RECORDS PROVIDED —
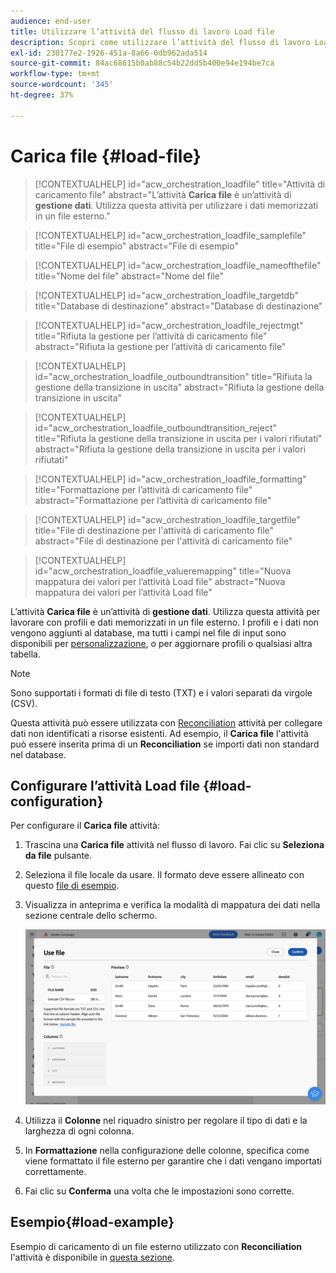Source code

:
 ```yaml
---
audience: end-user
title: Utilizzare l’attività del flusso di lavoro Load file
description: Scopri come utilizzare l’attività del flusso di lavoro Load file
exl-id: 230177e2-1926-451a-8a66-0db962ada514
source-git-commit: 84ac68615b0ab88c54b22dd5b400e94e194be7ca
workflow-type: tm+mt
source-wordcount: '345'
ht-degree: 37%

---
```


# Carica file {#load-file}

>[!CONTEXTUALHELP]
>id="acw_orchestration_loadfile"
>title="Attività di caricamento file"
>abstract="L’attività **Carica file** è un’attività di **gestione dati**. Utilizza questa attività per utilizzare i dati memorizzati in un file esterno."

>[!CONTEXTUALHELP]
>id="acw_orchestration_loadfile_samplefile"
>title="File di esempio"
>abstract="File di esempio"

>[!CONTEXTUALHELP]
>id="acw_orchestration_loadfile_nameofthefile"
>title="Nome del file"
>abstract="Nome del file"

>[!CONTEXTUALHELP]
>id="acw_orchestration_loadfile_targetdb"
>title="Database di destinazione"
>abstract="Database di destinazione"

>[!CONTEXTUALHELP]
>id="acw_orchestration_loadfile_rejectmgt"
>title="Rifiuta la gestione per l’attività di caricamento file"
>abstract="Rifiuta la gestione per l’attività di caricamento file"

>[!CONTEXTUALHELP]
>id="acw_orchestration_loadfile_outboundtransition"
>title="Rifiuta la gestione della transizione in uscita"
>abstract="Rifiuta la gestione della transizione in uscita"

>[!CONTEXTUALHELP]
>id="acw_orchestration_loadfile_outboundtransition_reject"
>title="Rifiuta la gestione della transizione in uscita per i valori rifiutati"
>abstract="Rifiuta la gestione della transizione in uscita per i valori rifiutati"

>[!CONTEXTUALHELP]
>id="acw_orchestration_loadfile_formatting"
>title="Formattazione per l’attività di caricamento file"
>abstract="Formattazione per l’attività di caricamento file"

>[!CONTEXTUALHELP]
>id="acw_orchestration_loadfile_targetfile"
>title="File di destinazione per l&#39;attività di caricamento file"
>abstract="File di destinazione per l&#39;attività di caricamento file"

>[!CONTEXTUALHELP]
>id="acw_orchestration_loadfile_valueremapping"
>title="Nuova mappatura dei valori per l’attività Load file"
>abstract="Nuova mappatura dei valori per l’attività Load file"


L’attività **Carica file** è un’attività di **gestione dati**. Utilizza questa attività per lavorare con profili e dati memorizzati in un file esterno. I profili e i dati non vengono aggiunti al database, ma tutti i campi nel file di input sono disponibili per [personalizzazione](../../personalization/gs-personalization.md), o per aggiornare profili o qualsiasi altra tabella.

>[!NOTE]
>Sono supportati i formati di file di testo (TXT) e i valori separati da virgole (CSV).

Questa attività può essere utilizzata con [Reconciliation](reconciliation.md) attività per collegare dati non identificati a risorse esistenti. Ad esempio, il **Carica file** l&#39;attività può essere inserita prima di un **Reconciliation** se importi dati non standard nel database.

## Configurare l’attività Load file {#load-configuration}

Per configurare il **Carica file** attività:

1. Trascina una **Carica file** attività nel flusso di lavoro. Fai clic su **Seleziona da file** pulsante.

1. Seleziona il file locale da usare. Il formato deve essere allineato con questo [file di esempio](../../audience/file-audience.md#sample-file).

1. Visualizza in anteprima e verifica la modalità di mappatura dei dati nella sezione centrale dello schermo.

   ![](../assets/load-file.png)

1. Utilizza il **Colonne** nel riquadro sinistro per regolare il tipo di dati e la larghezza di ogni colonna.

1. In **Formattazione** nella configurazione delle colonne, specifica come viene formattato il file esterno per garantire che i dati vengano importati correttamente.

1. Fai clic su **Conferma** una volta che le impostazioni sono corrette.

## Esempio{#load-example}

Esempio di caricamento di un file esterno utilizzato con **Reconciliation** l&#39;attività è disponibile in [questa sezione](reconciliation.md#reconciliation-example).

PROBLEM DETAILS —
Gather all lines of the records that include the word "lavoro".

WRITTEN ANSWER —
title: Utilizzare l’attività del flusso di lavoro Load file
description: Scopri come utilizzare l’attività del flusso di lavoro Load file
1. Trascina una **Carica file** attività nel flusso di lavoro. Fai clic su **Seleziona da file** pulsante.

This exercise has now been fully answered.